Abstract. By simulating a real computer it is possible to gain a detailed knowledge of the cache memory utilization of an application, e.g., a partial differential equation (PDE) solver. Using this knowledge, we can discover regions with intricate cache memory performance. Furthermore, this information makes it possible to identify performance bottlenecks. In this paper, we employ full system simulation of a shared memory computer to perform a case study of three different PDE solver kernels with respect to cache memory performance. The kernels implement state-of-the-art solution algorithms for complex application problems and the simulations are performed for data sets of realistic size. We discovered interesting properties in the solvers, which can help us to improve their performance in the future.
Introduction
The performance of PDE solvers depends on many computer architecture properties. The ability to efficiently use cache memory is one such property. To analyze cache behavior, hardware counters can be used to gather rudimentary data like cache hit rate. However, such experiments can not identify the reason for a cache miss. By software simulation of a computer, it is possible to derive, e.g., the type of a cache miss and the amount of address and data traffic. A further advantage is that the simulated computer can be a fictitious system.

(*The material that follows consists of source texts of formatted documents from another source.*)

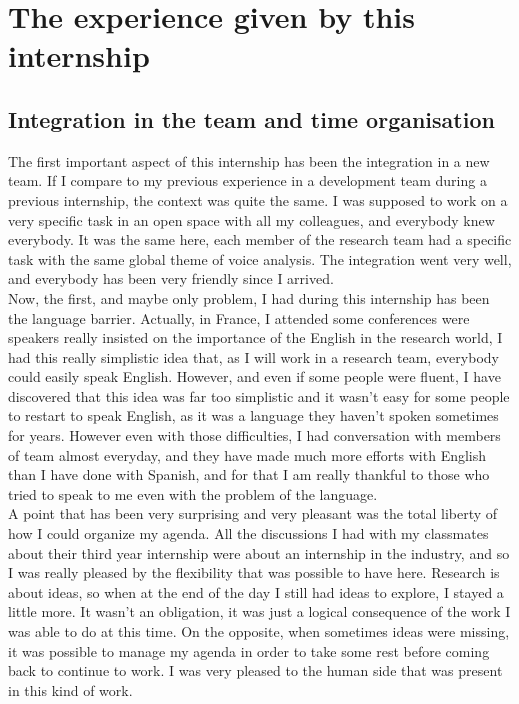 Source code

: \documentclass{report}
\begin{document}
	\chapter{The experience given by this internship}
	
	\section{Integration in the team and time organisation}
	
	The first important aspect of this internship has been the integration in a new team. If I compare to my previous experience in a development team during a previous internship, the context was quite the same. I was supposed to work on a very specific task in an open space with all my colleagues, and everybody knew everybody. It was the same here, each member of the research team had a specific task with the same global theme of voice analysis. The integration went very well, and everybody has been very friendly since I arrived.\\
	
	Now, the first, and maybe only problem, I had during this internship has been the language barrier. Actually, in France, I attended some conferences were speakers really insisted on the importance of the English in the research world, I had this really simplistic idea that, as I will work in a research team, everybody could easily speak English. However, and even if some people were fluent, I have discovered that this idea was far too simplistic and it wasn't easy for some people to restart to speak English, as it was a language they haven't spoken sometimes for years. However even with those difficulties, I had conversation with members of team almost everyday, and they have made much more efforts with English than I have done with Spanish, and for that I am really thankful to those who tried to speak to me even with the problem of the language.\\
	
	A point that has been very surprising and very pleasant was the total liberty of how I could organize my agenda. All the discussions I had with my classmates about their third year internship were about an internship in the industry, and so I was really pleased by the flexibility that was possible to have here. Research is about ideas, so when at the end of the day I still had ideas to explore, I stayed a little more. It wasn't an obligation, it was just a logical consequence of the work I was able to do at this time. On the opposite, when sometimes ideas were missing, it was possible to manage my agenda in order to take some rest before coming back to continue to work. I was very pleased to the human side that was present in this kind of work.
	
\end{document}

In this paper, we present a case study of the cache memory behavior of three PDE solvers. The solvers are based on modern, efficient algorithms, and the settings and working sets are carefully chosen to represent realistic application problems. The study is based on full-system simulations of a shared memory multiprocessor, where the baseline computer model is set up to correspond to a commercially available system, the SunFire 6800 server. However, using a simulator, the model can easily be modified to resemble alternative design choices.
We perform simulations where both the cache size and the cache line size is varied, as two simulation case studies. Many other parameters can be varied as well, but the chosen parameters show some typical properties of the studied PDE solvers.
We begin this paper with a general discussion of simulation, coupled with a description of our simulation platform (section two). Next, we present the PDE solvers used for the simulations (section three). The fourth section holds the results of the simulations, divided into two case studies. Finally, our conclusions are presented in section five.
Related Work
Early work in full system simulation was performed at Stanford University and resulted in the SimOS simulator [2] . The SimOS was, among others, used to study the memory usage of commericial workloads [3] , data locality on CC-NUMA systems [4] and to characterize and optimize an auto-parallelizing compiler [5] . However, the work on SimOS was discontinued in 1998.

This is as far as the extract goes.